The Sri Mariamman Temple is Singapore’s oldest Hindu temple and serves the majority Hindu Singaporeans and Tamils in the city-state. It is an agamic temple, built in the Dravidian style. It is a gazetted National Monument.

The temple was founded in 1827 by Naraina Pillai, eight years after the East India Company established a trading settlement in Singapore. Pillai was a government clerk from Penang who arrived in Singapore with Sir Stamford Raffles on his second visit to the island in May 1819.

From its inception, Sri Mariamman Temple served as a refuge for new immigrants, particularly South Indian Tamil Hindus. Besides providing an important place of worship, the temple granted them shelter until they found work and more permanent accommodation. Historically, the temple was the registry of marriages for Hindus. At that time only the priest of the Sri Mariamman Temple was authorised to solemnise Hindu marriages in Singapore. Today, in addition to its religious services and functions, the temple promotes various social, cultural and educational activities.

Built in the South Indian Dravidian style, this temple features a gopuram that rises above the main entrance on South Bridge Road. It is richly embellished with six tiers of sculptures of Hindu deities, other figures and ornamental decorations. The tower tapers up to a moulded ornamental ridge. The scale of each tier and its sculptures is slightly smaller than that of the tier immediately below. This creates the illusion of height and adds to the symbolic importance of the building. Flanking the gopuram are a sculpture of Murugan on the right and Krishna on the left. The sculptures are all of plaster, which allows for fine detailing. They are painted in a variety of bright colours, which add to the visually spectacular quality of the gopuram.

The floor plan of the gopuram base block is rectangular and is bisected by an entrance passageway. The entrance contains a pair of very large double-leaf timber doors. Their scale is intended to induce humility in the visitor and emphasise the diminutive human scale in relation to the divine. The doors are studded with small gold bells arranged in a grid pattern, which devotees are supposed to ring as they move through. Footwear is also stored around the entrance area, as it is not allowed within Hindu temples as a sign of respect.

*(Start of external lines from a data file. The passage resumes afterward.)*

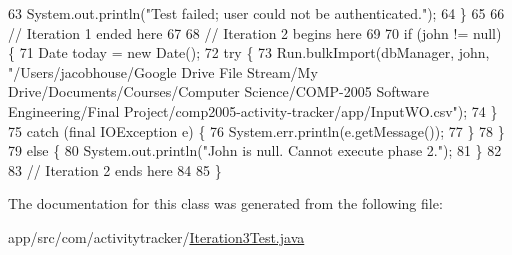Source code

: \begin{DoxyCode}
63             System.out.println(\textcolor{stringliteral}{"Test failed; user could not be authenticated."});
64         \}
65 
66         \textcolor{comment}{// Iteration 1 ended here}
67 
68         \textcolor{comment}{// Iteration 2 begins here}
69 
70         \textcolor{keywordflow}{if} (john !=  null) \{
71             Date today = \textcolor{keyword}{new} Date();
72             \textcolor{keywordflow}{try} \{
73                 Run.bulkImport(dbManager, john, \textcolor{stringliteral}{"/Users/jacobhouse/Google Drive File Stream/My
       Drive/Documents/Courses/Computer Science/COMP-2005 Software Engineering/Final
       Project/comp2005-activity-tracker/app/InputWO.csv"});
74             \}
75             \textcolor{keywordflow}{catch} (\textcolor{keyword}{final} IOException e) \{
76                 System.err.println(e.getMessage());
77             \}
78         \}
79         \textcolor{keywordflow}{else} \{
80             System.out.println(\textcolor{stringliteral}{"John is null. Cannot execute phase 2."});
81         \}
82 
83         \textcolor{comment}{// Iteration 2 ends here}
84 
85     \}
\end{DoxyCode}


The documentation for this class was generated from the following file\+:\begin{DoxyCompactItemize}
\item 
app/src/com/activitytracker/\hyperlink{_iteration3_test_8java}{Iteration3\+Test.\+java}\end{DoxyCompactItemize}
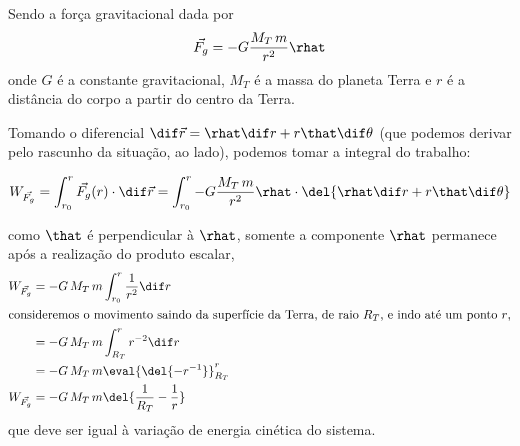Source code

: \documentclass[]{IMTexam}
\begin{document}
\begin{questions}
\begin{solution}
\begin{multi}
			Sendo a força gravitacional dada por
			\begin{equation}\label{eq:gforce}
				\vec{F_g}=-G\dfrac{M_T\,m}{r^{2}}\rhat
			\end{equation}
			onde $ G $ é a constante gravitacional, $ M_T $ é a massa do planeta Terra e $ r $ é a distância do corpo a partir do centro da Terra.

			Tomando o diferencial $ \dif\vec{r}=\rhat\dif r+r\that\dif\theta $ (que podemos derivar pelo rascunho da situação, ao lado), podemos tomar a integral do trabalho:

			\nextcol

			\centering
		\end{multi}

		\[ 	W_{\vec{F_g}}=\int_{r_0}^{r}\vec{F_g}(r)\cdot\dif\vec{r}=\int_{r_0}^{r}-G\dfrac{M_T\,m}{r^{2}}\rhat\cdot\del{\rhat\dif r+r\that\dif\theta} \]

		\begin{multi}[2][t]
			como $ \that $ é perpendicular à $ \rhat $, somente a componente $ \rhat $ permanece após a realização do produto escalar,
			\begin{align*}
				W_{\vec{F_g}} & =-G\,M_T\,m\int_{r_0}^{r}\dfrac{1}{r^{2}}\dif r \\
				\intertext{consideremos o movimento saindo da superfície da Terra, de raio $ R_T $, e indo até um ponto $ r $,}
				              & =-G\,M_T\,m\int_{R_T}^{r}r^{-2}\dif r           \\
				              & =-G\,M_T\,m\eval{\del{-r^{-1}}}_{R_T}^{r}       \\
				W_{\vec{F_g}} & =-G\,M_T\,m\del{\dfrac{1}{R_T}-\dfrac{1}{r}}
			\end{align*}
			que deve ser igual à variação de energia cinética do sistema.


\end{multi}
\end{solution}
\end{questions}
\end{document}
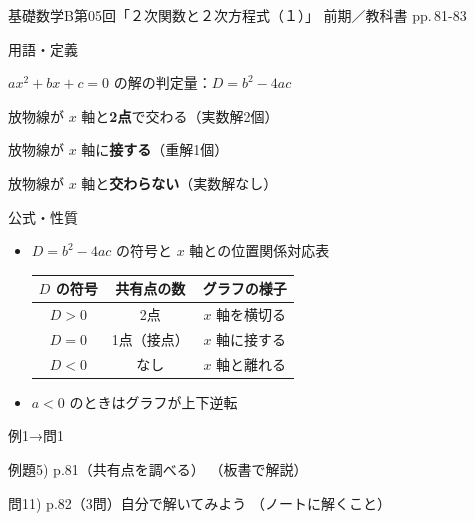 \documentclass[aspectratio=43,professionalfonts,handout]{beamer}
\newcommand{\LectureNum}{05}
\newcommand{\LectureTitle}{２次関数と２次方程式（１）}
\newcommand{\TextPages}{pp.\,81-83}
\newcommand{\CourseName}{基礎数学B}
\renewcommand{\TermName}{前期}
\begin{document}
\begin{frame}{\CourseName\quad 第\LectureNum 回「\LectureTitle 」}
  {\small \TermName\quad \TeacherName\quad ／\quad 教科書 \TextPages}

  \begin{block}{用語・定義}
  \begin{description}[labelwidth=5.5em]
    \item[\kw{判別式 $D$}] $ax^2+bx+c=0$ の解の判定量：$D=b^2-4ac$
    \item[\kw{$D>0$}] 放物線が $x$ 軸と\textbf{2点}で交わる（実数解2個）
    \item[\kw{$D=0$}] 放物線が $x$ 軸に\textbf{接する}（重解1個）
    \item[\kw{$D<0$}] 放物線が $x$ 軸と\textbf{交わらない}（実数解なし）
  \end{description}
  \end{block}
\end{frame}

\begin{frame}{公式・性質}
  \begin{block}{}
  \begin{itemize}
    \item $D=b^2-4ac$ の符号と $x$ 軸との位置関係対応表
    \begin{center}
      \begin{tabular}{ccc}
        \toprule
        $D$ の符号 & 共有点の数 & グラフの様子 \\
        \midrule
        $D>0$ & 2点 & $x$ 軸を横切る \\
        $D=0$ & 1点（接点） & $x$ 軸に接する \\
        $D<0$ & なし & $x$ 軸と離れる \\
        \bottomrule
      \end{tabular}
    \end{center}
    \item $a<0$ のときはグラフが上下逆転
  \end{itemize}
  \end{block}
\end{frame}

\begin{frame}{例1→問1}
  \begin{exampleblock}{例題5) p.81（共有点を調べる）}
    （板書で解説）
  \end{exampleblock}

  \vfill

  \begin{block}{問11) p.82（3問）\quad 自分で解いてみよう}
    （ノートに解くこと）
  \end{block}
\end{frame}
\end{document}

The main entrance with the gopuram is only one of the entrances into the temple compound, which is surrounded by a perimeter wall. Side entrances open on to Pagoda Street and Temple Street. However, these are used mainly as service entrances All devotees and visitors enter through the gopuram doors. The compound wall is also decorated with ornamental mouldings, and figures placed on top of the wall at various points, including several sculptures of seated white cows.

Within the walled compound are a combination of covered halls, shrines and service areas, and open courtyards. Leading directly from the gopuram entrance through a covered hall is the main prayer area, with richly ornamented columns and ceilings with frescoes. The ceiling paintings include a large mandala diagram.

The focus of the main prayer hall is the central shrine of Mariamman, which is flanked by the shrines of two secondary deities, Rama and Murugan. The main prayer hall is surrounded by a series of free-standing shrines, housed in pavilion-like structures with decorated dome roofs, known as Vimana. These are dedicated to the deities: Durga, Ganesh, and Shiva.

The shrine to Draupadi is the second most important in the temple, as she is central to the annual timiti or firewalking festival held in temple. To the left of Draupadi are the five Pandavas from the Mahabharata epic – Yudhishthira, Bhima, Arjuna, Sahadeva and Nakula. They are presided over by Lord Krishna.

Another important element of the temple is the free-standing flagpole. A few days before major festivals or ritual ceremonies, a flag is raised here.